Big Government is the Obstacle, Not the Solution, to Eliminating Poverty
So, is poverty a policy choice? Yes and no.
Policy does not create poverty. Scarcity is naturally occurring. But policy can drive wealthy nations back into poverty and hold nations still in the natural state of poverty back from development.
This brings us to the fundamental problem with Congresswoman Pressley’s perspective. In almost every way—from higher taxes to price controls to more regulation to nationalization of private healthcare—her agenda involves stepping further away from free markets and further down the path of government control.
Take Pressley’s support for a $15 federal minimum wage. Employment is a type of exchange: of money for labor. Outlawing employment agreements below some arbitrarily-determined figure dreamt up by progressive politicians means outlawing millions of opportunities for the kind of mutually beneficial exchange that eliminates poverty. Even if well-intentioned, high minimum wage laws inevitably backfire to cause unemployment, raise consumer prices, bankrupt small businesses, and more.

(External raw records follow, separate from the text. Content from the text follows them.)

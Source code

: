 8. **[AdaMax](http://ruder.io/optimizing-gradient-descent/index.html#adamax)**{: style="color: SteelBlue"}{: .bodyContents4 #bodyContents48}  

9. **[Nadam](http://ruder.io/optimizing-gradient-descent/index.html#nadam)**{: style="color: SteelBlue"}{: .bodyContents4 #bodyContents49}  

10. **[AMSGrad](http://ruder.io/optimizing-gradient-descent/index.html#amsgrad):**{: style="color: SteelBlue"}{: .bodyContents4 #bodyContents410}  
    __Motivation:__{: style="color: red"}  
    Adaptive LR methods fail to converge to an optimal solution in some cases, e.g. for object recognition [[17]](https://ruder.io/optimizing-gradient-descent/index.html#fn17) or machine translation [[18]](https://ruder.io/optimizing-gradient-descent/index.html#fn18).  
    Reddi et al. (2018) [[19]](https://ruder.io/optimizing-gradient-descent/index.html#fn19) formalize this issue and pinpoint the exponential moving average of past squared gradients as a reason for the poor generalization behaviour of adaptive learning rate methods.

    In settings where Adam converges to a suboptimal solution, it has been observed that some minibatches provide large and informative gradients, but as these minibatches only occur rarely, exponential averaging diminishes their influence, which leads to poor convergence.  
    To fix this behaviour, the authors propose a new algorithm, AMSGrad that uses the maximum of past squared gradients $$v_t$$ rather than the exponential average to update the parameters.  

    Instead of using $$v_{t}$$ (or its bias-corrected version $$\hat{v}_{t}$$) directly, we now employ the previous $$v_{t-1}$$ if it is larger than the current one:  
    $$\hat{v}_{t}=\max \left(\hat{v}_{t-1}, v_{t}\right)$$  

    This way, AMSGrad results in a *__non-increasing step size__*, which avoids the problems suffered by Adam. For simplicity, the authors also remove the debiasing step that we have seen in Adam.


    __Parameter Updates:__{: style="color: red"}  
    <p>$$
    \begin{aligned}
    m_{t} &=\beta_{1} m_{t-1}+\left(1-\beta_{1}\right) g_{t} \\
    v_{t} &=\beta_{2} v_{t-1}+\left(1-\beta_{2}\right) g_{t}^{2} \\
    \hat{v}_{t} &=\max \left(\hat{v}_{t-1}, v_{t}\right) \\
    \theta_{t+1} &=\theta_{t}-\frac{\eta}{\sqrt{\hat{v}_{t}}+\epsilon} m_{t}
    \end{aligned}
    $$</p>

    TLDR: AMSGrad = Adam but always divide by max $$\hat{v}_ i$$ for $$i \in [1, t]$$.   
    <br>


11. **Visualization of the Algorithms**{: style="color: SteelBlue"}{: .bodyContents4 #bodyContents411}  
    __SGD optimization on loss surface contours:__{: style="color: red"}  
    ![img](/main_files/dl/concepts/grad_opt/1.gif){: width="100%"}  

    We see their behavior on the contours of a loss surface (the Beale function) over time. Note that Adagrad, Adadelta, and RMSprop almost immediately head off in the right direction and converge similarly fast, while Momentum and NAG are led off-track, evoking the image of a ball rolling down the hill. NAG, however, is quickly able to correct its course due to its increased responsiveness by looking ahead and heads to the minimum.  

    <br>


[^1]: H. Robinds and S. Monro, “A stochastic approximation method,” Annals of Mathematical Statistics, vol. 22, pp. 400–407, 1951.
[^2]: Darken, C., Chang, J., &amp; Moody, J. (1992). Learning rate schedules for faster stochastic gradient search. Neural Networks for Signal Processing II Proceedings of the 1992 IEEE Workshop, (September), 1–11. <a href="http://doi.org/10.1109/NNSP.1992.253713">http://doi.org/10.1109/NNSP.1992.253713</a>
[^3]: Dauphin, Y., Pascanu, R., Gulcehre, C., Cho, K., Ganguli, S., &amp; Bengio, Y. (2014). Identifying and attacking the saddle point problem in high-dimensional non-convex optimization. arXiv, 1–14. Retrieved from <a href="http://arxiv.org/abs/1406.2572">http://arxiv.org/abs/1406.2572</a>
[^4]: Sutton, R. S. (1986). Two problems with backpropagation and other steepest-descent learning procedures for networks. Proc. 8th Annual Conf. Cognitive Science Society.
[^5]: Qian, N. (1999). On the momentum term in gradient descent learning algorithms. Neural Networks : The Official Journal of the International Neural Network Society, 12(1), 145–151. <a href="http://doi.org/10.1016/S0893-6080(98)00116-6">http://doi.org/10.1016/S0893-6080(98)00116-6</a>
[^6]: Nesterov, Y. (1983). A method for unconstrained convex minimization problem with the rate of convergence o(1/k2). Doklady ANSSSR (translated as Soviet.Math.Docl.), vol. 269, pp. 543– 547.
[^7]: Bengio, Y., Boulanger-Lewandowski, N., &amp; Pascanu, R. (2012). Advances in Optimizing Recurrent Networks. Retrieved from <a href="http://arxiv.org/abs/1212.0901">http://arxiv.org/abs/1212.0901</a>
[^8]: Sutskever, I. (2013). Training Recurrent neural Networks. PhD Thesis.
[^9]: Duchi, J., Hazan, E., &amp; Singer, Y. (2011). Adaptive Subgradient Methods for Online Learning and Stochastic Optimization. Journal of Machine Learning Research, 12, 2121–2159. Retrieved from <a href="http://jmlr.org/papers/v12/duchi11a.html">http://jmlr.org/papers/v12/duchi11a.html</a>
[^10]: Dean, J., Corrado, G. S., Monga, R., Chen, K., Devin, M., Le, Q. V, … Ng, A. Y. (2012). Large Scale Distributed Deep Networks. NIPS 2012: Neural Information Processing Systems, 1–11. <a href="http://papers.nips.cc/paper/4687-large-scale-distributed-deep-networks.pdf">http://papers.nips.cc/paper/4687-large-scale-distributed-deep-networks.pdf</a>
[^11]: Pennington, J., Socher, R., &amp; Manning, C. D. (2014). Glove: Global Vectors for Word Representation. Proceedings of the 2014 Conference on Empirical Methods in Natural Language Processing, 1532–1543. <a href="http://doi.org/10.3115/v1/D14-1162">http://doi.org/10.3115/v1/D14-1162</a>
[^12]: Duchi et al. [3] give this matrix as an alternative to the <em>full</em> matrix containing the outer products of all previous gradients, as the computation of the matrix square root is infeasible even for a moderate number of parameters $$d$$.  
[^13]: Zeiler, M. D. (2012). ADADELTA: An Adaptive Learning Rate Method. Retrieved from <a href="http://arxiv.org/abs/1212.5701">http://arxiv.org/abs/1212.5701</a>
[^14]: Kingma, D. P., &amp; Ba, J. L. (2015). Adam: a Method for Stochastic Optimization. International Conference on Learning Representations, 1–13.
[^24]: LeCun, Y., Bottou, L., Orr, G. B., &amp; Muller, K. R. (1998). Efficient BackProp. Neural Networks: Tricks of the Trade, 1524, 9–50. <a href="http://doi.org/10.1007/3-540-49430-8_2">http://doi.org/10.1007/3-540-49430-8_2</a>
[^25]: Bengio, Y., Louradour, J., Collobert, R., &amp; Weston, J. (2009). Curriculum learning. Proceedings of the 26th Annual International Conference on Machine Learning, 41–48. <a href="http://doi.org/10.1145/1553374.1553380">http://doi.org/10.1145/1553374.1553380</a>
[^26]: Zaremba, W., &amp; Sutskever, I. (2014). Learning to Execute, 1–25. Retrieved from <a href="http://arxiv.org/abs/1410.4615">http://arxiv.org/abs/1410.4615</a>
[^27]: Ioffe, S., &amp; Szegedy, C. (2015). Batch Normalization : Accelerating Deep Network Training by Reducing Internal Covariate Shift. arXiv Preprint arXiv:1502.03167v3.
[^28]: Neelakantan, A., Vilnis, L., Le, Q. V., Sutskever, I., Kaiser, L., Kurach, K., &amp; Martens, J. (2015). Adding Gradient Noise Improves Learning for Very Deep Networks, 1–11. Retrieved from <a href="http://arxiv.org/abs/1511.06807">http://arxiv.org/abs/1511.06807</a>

Likewise, Pressley’s support for a “wealth tax” discourages the other means of poverty reduction—production. An entrepreneur who produces new and advanced goods will only do so if the gain from investing his wealth is perceived to outweigh the cost of time and resources associated with production. Policies like the wealth tax encourage the wealthy to consume their wealth so it isn’t taken, rather than grow it by producing things other individuals find worth purchasing.
These are just two examples among many from Pressley’s sweeping big government policy agenda. Essentially, she would lead America away from the proven path to prosperity and take us down the path of command-and-control, socialist economics that has wrought destruction everywhere it has been tried, from the USSR to Venezuela.
So, the congresswoman isn’t wrong that policy plays a role in poverty. The problem is that Pressley has the relationship backwards—and her solutions would entrench the very destitution she seeks to abolish.